Puede ser que en todo esto se pueda ver únicamente un análisis moralista cuando era la propia película la que emitía un criterio. Para aclarar los términos del conflicto, reparando sus tachas, llega ahora Catherine Breillat con El último verano y se resuelve la ecuación. La cineasta francesa tiene entre sus manos la misma historia, pero no manipula al espectador afrentando a los personajes del relato a sus transgresiones. Y, aunque tiene que dar un giro en el desenlace para no condenar a su protagonista, hace una demostración que es la prueba fehaciente de que una misma historia puede resolverse de muchas formas y llevar implícito un sesgo aleccionador o no. Ella, la subversiva autora de Une vraie jeune fille que construyó el deseo femenino a partir de la esencia misma del deseo sometido a su vorágine social, ella que igualmente lo liberó convirtiéndolo, paradójicamente, en un icono cinematográfico de inminente grafía repleta de sensualidad, obra el milagro porque rescata a sus héroes dotándoles de la ingenuidad del deseo mismo que convierte a Léa Drucker en una mujer de mediana edad que regresa a la niñez. Esa candidez persigue todo el filme a través de un aura irresistible, que juega continuamente al escondite, lo que resulta un ejercicio siempre fascinante.
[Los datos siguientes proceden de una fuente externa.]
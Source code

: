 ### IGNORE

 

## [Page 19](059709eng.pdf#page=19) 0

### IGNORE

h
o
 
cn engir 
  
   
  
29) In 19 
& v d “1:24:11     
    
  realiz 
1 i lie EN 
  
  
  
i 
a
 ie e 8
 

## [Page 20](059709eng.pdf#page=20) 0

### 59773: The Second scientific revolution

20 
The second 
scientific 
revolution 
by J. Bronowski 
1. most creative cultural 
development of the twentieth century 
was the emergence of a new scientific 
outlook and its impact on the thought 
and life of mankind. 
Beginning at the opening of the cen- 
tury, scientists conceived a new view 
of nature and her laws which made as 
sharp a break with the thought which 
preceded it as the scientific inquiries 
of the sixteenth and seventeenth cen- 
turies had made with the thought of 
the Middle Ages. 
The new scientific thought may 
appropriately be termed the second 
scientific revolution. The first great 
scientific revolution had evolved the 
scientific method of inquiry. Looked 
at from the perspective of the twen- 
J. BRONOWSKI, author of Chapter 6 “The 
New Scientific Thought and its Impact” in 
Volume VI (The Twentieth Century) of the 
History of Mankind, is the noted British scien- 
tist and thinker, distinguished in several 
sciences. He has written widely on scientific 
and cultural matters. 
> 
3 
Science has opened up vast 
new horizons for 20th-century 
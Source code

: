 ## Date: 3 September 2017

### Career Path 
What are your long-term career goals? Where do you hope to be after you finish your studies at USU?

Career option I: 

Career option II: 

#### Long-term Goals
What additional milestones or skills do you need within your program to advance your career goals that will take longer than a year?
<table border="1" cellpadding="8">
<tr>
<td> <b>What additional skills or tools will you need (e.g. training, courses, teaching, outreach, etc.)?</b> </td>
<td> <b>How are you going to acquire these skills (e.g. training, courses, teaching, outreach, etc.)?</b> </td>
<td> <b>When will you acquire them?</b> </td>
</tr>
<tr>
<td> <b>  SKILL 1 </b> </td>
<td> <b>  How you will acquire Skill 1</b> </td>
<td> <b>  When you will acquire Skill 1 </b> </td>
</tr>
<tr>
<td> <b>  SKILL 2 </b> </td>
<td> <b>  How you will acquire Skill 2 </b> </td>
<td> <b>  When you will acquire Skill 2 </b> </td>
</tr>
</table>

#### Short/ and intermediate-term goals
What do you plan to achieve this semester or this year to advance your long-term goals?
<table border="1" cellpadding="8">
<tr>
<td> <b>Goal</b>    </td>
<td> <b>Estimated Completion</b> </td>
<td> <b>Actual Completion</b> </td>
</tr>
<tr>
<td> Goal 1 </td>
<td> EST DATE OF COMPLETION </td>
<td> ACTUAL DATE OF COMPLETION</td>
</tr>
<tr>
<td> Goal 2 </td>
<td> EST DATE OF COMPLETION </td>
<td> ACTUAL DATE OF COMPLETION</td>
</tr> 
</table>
Si por algo es radiante El último verano es por la comprensión de la vulnerabilidad de los afectos y los deseos sometidos a un espacio que tiene la brillantez del que compuso Sayombhu Mukdeeprom bajo la batuta de Luca Guadagnino en Call Me by Your Name. El verano se respira. El amor se respira. Y el aire tiene el sello de esa cinematografía francesa que reivindicó Varda o Chabrol entendiendo la libertad en su única acepción posible, la que intuye, y por tanto, deduce, que la voluntad y la confianza en el ser humano —en la mujer principalmente— son inquebrantables. Por otra parte, como acostumbra a hacer Breillat, la dimensión de los cuerpos en el espacio traza una arquitectura asombrosa determinante en la cimentación de estrategias narrativas que evitan el juicio sistemático otorgando a la cámara la distancia que necesita para observar sin redimensionar. Ordenando el desafío de la imagen, de las diferencias que confluyen hacia un lugar en el que la diferencia también puede constituir una oportunidad de reencuentro en un espacio de candidez que se transforma. Así, el remake adquiere un notable lugar que supedita la obra de la que procede a un espacio secundario. Breillat, erigiéndose con mano justiciera mira de frente la psicología femenina en una acción repleta de responsabilidad y compromiso. Y lo hace con la responsabilidad añadida de hacer un cine que juega con todas sus herramientas para que no deje de brillar. Sin duda, la luminosidad de esta obra no tiene precedentes. Ni siquiera en su trayectoria.